Humour, Seriously presents a huge body of research to illustrate why and how humour works. Laughter triggers the “happy hormones” and suppresses cortisol, the stress hormone. It increases blood flow, and is a muscle relaxant. One 15-year Norwegian study of more than 50,000 people found that those with a strong sense of humour lived longer than those who scored lower. Another study of recently bereaved people showed that those able to laugh when recalling their loved ones reported less anger and less distress.
Despite this, warn Aaker and Bagdonas, we’re falling over a humour cliff. Their own survey of 1.4 million people in 166 countries found that rates of laughter plunge at the age of 23 – just as we ‘grow up’. Other research backs this up. It has been found that a four-year-old laughs 300 times a day; a 40-year-old 300 times every 10 weeks. Aaker and Bagdonas say this is due to a number of factors. There’s the belief that adulthood and the work place is “serious business”. There’s the fear of a joke failing – and also, as we become adults, the “born with it” myth. You’re either funny or you’re not.
Their book shows that there are many ways to introduce levity, to live on the precipice of a smile and be open to humour without having to crack jokes. But for those who do wish to improve their comedy, Aaker and Bagdonas examine the anatomy of humour to reveal just what makes something funny. Truth is comedy’s beating heart, so Aaker and Bagdonas suggest “finding the funny” by “mining your life”. Notice the absurdities of our world.
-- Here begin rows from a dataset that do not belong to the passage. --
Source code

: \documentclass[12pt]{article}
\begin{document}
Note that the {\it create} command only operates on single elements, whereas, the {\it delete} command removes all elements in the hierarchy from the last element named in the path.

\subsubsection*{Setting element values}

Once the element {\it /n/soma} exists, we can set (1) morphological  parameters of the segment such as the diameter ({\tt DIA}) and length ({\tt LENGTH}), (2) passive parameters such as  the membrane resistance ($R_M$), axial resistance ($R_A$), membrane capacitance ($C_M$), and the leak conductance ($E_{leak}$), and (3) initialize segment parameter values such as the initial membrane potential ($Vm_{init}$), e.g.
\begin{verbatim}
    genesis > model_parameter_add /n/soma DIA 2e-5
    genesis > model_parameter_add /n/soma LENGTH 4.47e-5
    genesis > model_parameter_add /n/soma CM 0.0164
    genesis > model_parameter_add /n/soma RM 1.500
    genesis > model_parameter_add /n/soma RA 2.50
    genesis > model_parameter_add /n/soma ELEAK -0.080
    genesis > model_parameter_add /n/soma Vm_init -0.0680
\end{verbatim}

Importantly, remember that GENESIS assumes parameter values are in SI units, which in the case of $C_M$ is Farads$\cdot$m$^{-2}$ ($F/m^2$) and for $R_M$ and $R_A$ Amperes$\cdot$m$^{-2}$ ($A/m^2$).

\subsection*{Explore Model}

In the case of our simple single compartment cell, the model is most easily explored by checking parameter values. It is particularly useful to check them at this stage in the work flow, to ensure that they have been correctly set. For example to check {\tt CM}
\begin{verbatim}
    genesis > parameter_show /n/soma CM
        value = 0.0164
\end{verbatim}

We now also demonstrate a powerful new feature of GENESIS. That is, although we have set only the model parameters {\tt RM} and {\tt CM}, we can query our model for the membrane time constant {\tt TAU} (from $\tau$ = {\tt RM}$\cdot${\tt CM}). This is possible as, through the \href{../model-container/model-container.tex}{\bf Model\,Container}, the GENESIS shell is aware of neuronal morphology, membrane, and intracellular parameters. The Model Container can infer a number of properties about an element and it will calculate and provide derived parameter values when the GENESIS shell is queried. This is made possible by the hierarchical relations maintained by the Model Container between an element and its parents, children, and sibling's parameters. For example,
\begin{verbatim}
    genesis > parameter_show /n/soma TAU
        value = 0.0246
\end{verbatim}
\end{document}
What would an alien find illogical? (Hence the viral meme of a packed Dorset beach in June with speech bubbles floating from the dense crowds. “Mummy. Am I going to school tomorrow?” “No son. It’s not safe.”)What’s irrational about you? What makes you angry, frightened, envious, embarrassed? Use your moments of pain, too. There’s a saying: “Comedy equals tragedy, plus time.”
In times like these, though, this is the hardest balance to strike. When comedian Gyles Brandreth recently cracked a Covid joke on This Morning some viewers complained. “It’s so tough,” says Bagdonas. “Humour is one of the most context-dependent things in the world.” The three factors to consider when making jokes, she says, are truth, pain and distance. “Examine the truth, ask how great is the pain and is it distant enough?” she says. “The closer the truth gets to the very real pain people are experiencing, the greater the risk of offending.” So, when a Covid joke is cracked on breakfast TV, the audience is unknown and wildly varied and the individual differences in pain and distance are vast. “We’re in a hard place, but we can still joke about it,” says Bagdonas. “It’s looking for elements of shared experience – like lockdown – that don’t hit so exactly on that direct pain.”